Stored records
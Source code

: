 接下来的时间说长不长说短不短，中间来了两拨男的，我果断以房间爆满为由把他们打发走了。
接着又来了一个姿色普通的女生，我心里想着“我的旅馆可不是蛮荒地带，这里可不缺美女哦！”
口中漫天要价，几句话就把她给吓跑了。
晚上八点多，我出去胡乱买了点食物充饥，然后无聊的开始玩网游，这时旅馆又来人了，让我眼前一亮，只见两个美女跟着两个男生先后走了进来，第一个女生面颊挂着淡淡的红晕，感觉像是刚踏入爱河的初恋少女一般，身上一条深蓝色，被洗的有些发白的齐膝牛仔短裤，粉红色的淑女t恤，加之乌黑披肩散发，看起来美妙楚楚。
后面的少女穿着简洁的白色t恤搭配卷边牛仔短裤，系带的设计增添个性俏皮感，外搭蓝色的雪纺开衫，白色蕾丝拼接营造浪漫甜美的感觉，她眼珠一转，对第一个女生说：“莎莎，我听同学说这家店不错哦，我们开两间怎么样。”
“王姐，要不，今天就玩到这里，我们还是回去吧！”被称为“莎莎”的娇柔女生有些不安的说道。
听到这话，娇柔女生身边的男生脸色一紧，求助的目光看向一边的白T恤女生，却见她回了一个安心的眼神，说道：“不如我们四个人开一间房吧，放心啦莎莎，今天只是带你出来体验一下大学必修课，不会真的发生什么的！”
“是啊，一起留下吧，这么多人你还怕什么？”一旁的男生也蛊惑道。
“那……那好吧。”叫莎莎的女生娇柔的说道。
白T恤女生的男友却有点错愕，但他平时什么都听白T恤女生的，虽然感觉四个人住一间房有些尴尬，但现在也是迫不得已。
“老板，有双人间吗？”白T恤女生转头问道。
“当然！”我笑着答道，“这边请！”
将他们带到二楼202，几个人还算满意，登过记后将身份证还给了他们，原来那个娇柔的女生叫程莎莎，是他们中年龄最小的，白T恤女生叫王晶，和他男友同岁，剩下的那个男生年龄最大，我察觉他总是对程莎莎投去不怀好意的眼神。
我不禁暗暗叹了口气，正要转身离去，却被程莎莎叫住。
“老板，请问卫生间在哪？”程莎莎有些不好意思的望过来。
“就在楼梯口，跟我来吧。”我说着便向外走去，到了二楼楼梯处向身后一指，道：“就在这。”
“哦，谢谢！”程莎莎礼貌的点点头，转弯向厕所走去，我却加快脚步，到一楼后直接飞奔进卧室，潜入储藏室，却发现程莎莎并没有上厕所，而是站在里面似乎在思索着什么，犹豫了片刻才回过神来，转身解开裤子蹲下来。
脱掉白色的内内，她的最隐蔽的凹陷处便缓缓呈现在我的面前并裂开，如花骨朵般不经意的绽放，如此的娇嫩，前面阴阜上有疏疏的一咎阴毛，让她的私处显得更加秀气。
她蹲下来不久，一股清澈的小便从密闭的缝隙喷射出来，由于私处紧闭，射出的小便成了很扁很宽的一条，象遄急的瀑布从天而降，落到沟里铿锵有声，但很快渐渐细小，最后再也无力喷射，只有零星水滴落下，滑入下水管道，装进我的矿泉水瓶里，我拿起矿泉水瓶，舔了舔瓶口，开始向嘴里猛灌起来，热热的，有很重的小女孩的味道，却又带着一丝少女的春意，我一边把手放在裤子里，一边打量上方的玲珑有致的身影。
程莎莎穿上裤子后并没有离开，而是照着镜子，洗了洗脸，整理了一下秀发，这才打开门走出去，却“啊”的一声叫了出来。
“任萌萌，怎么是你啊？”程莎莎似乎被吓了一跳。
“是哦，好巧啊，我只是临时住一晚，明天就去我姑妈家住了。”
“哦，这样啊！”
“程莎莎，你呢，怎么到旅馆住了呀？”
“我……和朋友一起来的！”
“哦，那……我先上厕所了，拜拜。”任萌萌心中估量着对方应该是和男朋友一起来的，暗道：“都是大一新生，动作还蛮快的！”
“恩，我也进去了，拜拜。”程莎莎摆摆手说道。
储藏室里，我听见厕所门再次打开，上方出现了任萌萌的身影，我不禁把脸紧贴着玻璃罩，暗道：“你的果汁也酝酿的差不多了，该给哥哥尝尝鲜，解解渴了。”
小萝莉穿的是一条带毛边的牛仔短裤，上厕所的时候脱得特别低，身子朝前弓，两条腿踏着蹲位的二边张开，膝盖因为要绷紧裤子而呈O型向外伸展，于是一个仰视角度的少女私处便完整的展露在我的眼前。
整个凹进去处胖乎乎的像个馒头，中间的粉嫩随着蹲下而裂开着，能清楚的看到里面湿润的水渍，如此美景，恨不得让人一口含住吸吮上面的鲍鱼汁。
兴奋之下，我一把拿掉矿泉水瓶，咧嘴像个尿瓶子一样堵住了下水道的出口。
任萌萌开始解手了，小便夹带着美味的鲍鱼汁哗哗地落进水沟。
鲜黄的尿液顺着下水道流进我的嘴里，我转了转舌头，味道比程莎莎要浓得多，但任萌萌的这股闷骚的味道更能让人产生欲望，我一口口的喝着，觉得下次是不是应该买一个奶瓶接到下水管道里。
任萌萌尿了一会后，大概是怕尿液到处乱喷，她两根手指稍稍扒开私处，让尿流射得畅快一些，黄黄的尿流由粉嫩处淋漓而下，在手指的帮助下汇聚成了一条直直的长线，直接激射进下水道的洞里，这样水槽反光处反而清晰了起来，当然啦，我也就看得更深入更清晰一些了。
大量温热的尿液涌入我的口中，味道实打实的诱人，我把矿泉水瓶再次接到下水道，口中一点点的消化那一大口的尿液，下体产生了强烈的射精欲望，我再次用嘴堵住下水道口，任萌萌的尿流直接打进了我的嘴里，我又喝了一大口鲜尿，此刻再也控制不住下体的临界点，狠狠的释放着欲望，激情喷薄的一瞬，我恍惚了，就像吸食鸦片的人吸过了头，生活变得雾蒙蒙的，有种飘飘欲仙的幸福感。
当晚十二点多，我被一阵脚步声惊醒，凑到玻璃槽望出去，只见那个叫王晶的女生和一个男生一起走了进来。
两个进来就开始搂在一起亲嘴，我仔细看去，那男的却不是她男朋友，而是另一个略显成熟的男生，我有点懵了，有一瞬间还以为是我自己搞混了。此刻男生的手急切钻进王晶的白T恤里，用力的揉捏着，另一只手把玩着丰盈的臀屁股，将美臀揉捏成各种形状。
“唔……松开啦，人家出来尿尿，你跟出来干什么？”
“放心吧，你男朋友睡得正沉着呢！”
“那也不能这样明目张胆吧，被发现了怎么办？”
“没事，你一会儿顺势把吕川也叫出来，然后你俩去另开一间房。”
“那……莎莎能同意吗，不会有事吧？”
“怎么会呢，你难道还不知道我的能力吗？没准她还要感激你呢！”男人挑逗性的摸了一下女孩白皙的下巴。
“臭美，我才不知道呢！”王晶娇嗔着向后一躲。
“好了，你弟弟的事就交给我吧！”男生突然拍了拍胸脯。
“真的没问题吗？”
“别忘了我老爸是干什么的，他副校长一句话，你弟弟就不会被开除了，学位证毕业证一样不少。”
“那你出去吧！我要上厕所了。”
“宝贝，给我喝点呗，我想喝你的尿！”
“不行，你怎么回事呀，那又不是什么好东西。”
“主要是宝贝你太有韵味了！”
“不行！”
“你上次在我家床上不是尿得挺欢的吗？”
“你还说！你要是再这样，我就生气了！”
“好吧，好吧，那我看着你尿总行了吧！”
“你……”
==
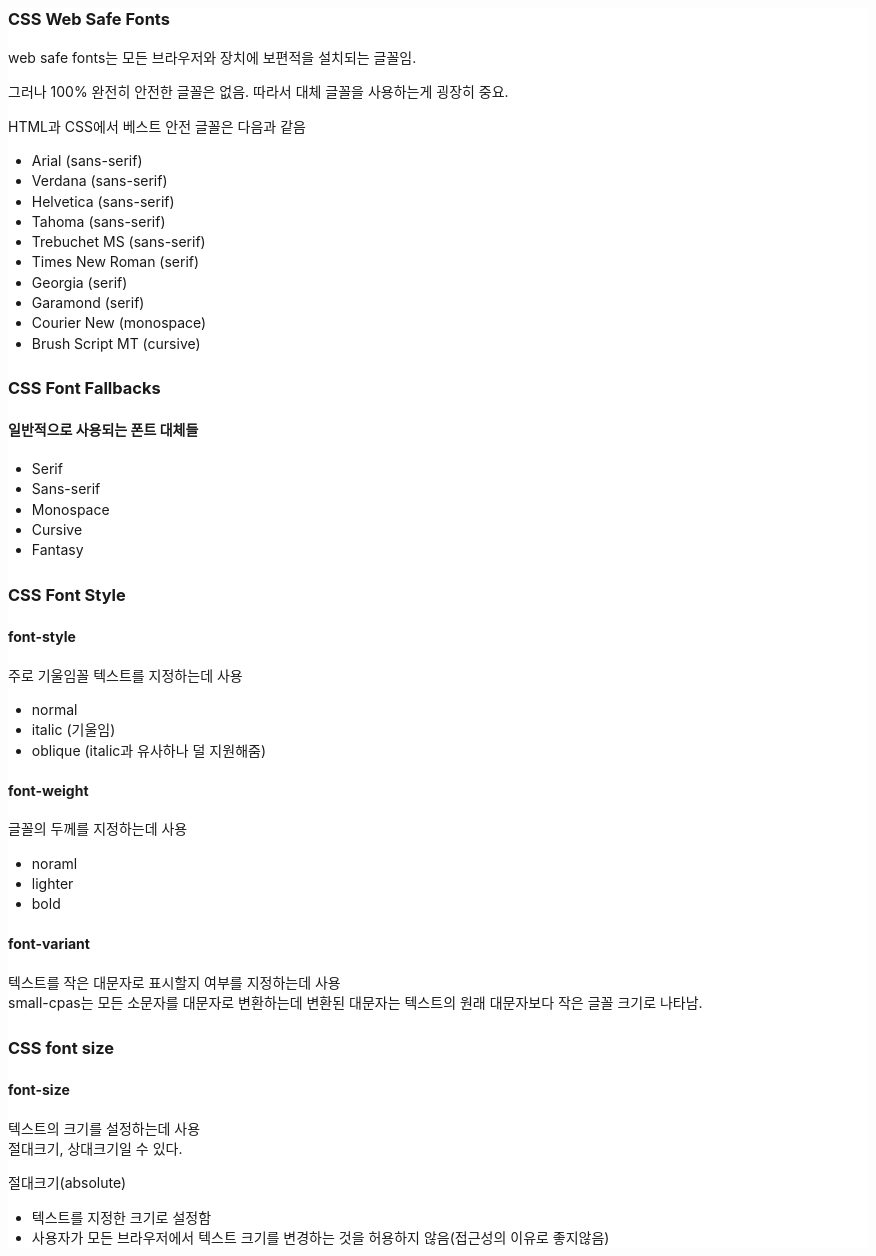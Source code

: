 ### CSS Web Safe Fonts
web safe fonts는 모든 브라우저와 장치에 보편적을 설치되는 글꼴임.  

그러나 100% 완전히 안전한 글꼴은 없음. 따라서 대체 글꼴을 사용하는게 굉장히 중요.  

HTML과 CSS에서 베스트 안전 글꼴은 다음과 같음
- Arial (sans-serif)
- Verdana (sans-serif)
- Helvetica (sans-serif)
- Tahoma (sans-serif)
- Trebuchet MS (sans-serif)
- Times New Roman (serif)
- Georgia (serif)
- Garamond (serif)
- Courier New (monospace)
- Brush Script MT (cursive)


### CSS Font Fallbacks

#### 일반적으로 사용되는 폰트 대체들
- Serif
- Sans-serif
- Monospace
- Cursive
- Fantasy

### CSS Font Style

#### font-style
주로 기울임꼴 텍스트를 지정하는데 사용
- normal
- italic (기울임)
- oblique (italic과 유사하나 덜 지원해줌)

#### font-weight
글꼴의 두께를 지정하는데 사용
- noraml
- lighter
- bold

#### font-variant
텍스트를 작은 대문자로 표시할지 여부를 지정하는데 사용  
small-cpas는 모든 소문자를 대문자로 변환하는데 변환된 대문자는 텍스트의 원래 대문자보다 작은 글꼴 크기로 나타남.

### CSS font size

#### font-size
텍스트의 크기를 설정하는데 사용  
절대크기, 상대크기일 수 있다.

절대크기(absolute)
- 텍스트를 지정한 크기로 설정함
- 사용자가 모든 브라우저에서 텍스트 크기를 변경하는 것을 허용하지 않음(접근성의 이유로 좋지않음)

- _Problem_: Reproduce verbatim the lines above, from the line with "- Trebuchet MS (sans-serif)" through the line with "텍스트를 작은 대문자로 표시할지 여부를 지정하는데 사용".

- _Exercise solution_:
- Trebuchet MS (sans-serif)
- Times New Roman (serif)
- Georgia (serif)
- Garamond (serif)
- Courier New (monospace)
- Brush Script MT (cursive)


### CSS Font Fallbacks

#### 일반적으로 사용되는 폰트 대체들
- Serif
- Sans-serif
- Monospace
- Cursive
- Fantasy

### CSS Font Style

#### font-style
주로 기울임꼴 텍스트를 지정하는데 사용
- normal
- italic (기울임)
- oblique (italic과 유사하나 덜 지원해줌)

#### font-weight
글꼴의 두께를 지정하는데 사용
- noraml
- lighter
- bold

#### font-variant
텍스트를 작은 대문자로 표시할지 여부를 지정하는데 사용  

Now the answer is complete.